Thursday, December 18, 2003

Labour's Big Stick in the Sand

Labour’s new seabed and foreshore policy is a fine example of using a rather blunt tool for a very delicate job. While there are many positive elements in the package, the government has resorted to moving unilaterally when it comes to the definition of what Maori rights to the seabed and foreshore might mean. The “proposal” on offer in some respects resembles a very big, clumsy stick, when maybe what we all need right now is a table and two chairs. Oh, and that spirit of partnership that everyone talks about.

I really can't see how Maori could accept this latest government proposal. And as far as I am concerned, anyone in the pakeha community who is serious about fair treatment under the law should make it clear to government that this proposal represents an unilateral dimunition of Maori rights.

The plan government has hatched is controversial enough that Labour may not be able to muster enough votes to get the necessary legislation through Parliament. And considering the relative strength of Labour in the polls to date, it makes you wonder why Clark would risk the ignomy of having to withdraw a very, very important government initiative. Unless government is prepared to move some considerable distance, there is no way that this proposal is going to make it through the house. Either that, or Labour feels that it can ram this through despite the opposition of Maoridom. That could be a big mistake.

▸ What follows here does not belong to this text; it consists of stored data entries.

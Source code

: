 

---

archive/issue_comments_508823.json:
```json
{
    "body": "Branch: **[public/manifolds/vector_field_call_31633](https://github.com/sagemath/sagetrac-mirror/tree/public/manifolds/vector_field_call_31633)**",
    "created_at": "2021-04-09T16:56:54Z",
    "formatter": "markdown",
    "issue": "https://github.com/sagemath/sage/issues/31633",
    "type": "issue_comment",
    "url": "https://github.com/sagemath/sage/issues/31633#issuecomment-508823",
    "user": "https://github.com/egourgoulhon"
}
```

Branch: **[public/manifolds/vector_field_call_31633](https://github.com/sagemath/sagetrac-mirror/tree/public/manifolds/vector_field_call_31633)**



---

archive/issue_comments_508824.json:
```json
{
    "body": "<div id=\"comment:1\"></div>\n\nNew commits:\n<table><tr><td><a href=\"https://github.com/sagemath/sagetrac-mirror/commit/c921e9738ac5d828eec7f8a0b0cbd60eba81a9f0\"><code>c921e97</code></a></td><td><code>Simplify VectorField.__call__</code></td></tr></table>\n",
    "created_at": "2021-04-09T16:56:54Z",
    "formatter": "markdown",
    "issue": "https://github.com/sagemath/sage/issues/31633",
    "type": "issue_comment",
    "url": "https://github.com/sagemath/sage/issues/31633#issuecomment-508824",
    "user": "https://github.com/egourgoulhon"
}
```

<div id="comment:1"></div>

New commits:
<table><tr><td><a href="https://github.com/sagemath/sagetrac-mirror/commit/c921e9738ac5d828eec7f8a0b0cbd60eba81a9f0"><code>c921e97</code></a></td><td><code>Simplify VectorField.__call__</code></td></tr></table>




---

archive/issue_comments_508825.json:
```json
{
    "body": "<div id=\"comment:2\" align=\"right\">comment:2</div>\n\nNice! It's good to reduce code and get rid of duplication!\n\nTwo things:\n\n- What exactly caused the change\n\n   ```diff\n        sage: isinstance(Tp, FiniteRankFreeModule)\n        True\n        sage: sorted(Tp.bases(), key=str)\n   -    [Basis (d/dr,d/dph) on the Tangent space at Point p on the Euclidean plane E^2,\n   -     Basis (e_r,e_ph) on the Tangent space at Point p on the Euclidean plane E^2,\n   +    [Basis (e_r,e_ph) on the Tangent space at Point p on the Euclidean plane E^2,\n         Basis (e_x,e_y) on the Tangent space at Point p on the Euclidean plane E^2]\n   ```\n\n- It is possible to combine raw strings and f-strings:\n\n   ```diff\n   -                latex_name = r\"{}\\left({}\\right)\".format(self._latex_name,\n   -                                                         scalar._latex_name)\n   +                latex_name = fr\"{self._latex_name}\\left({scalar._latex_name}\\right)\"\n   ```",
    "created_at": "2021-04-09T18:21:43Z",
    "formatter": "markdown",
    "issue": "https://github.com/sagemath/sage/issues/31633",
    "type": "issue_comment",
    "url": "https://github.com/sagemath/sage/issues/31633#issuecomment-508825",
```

Some clues to Labour’s heavy-handedness were revealed by Michael Cullen’s interview this morning on Nine to Noon. Cullen underlined the substance of the government’s approach when he said that the decision of the Court of Appeal in the Marlborough Sound case did not recognise in any way the concept of Maori sovereignty. Now, while this is true, it is also true that the case put before the Court of Appeal was not about sovereignty. It was about customary property.

By subtly defining the debate over the seabed and foreshores as a struggle over sovereignty, government is allowing itself to use a very heavy hand to deal with an issue that should really be treated with a bit more delicacy. The judgement of the Court of Appeal found that under common law and subsequent legislation, Maori customary title remains to be disposed of and may or may not give rise to rights in such areas as seabeds and foreshores. As a result, the question of customary rights to the seabed and foreshore is a matter for the Maori Land Court to decide. But the proposal actually predetermines the scope of the rights to be decided upon by the Maori Land Court.

In effect the government “proposal” unilaterally defines what those rights to customary property are. I don't think that is a respectful way of dealing with a treaty partner. There are some pretty narrow definitions in the government proposal. For example, the continuity provision makes it clear that any Maori claims must be for activities that are practised continously until the present time. But that means that Maori groups that have been excluded from customary activities for whatever reason are out of luck.

While I applaud the decision to put seabeds and foreshores in the public domain, the unilateral nature of the government’s response is a little frightening. If the legal basis of New Zealand really is founded upon a partnership between Maori and Pakeha, the question of customary property and rights should be arrived at through a process of negotiation. And by the same token, Maori participation in regulatory processes should move toward a model of effective co-management rather than in the nebulous “veto” that is being offered.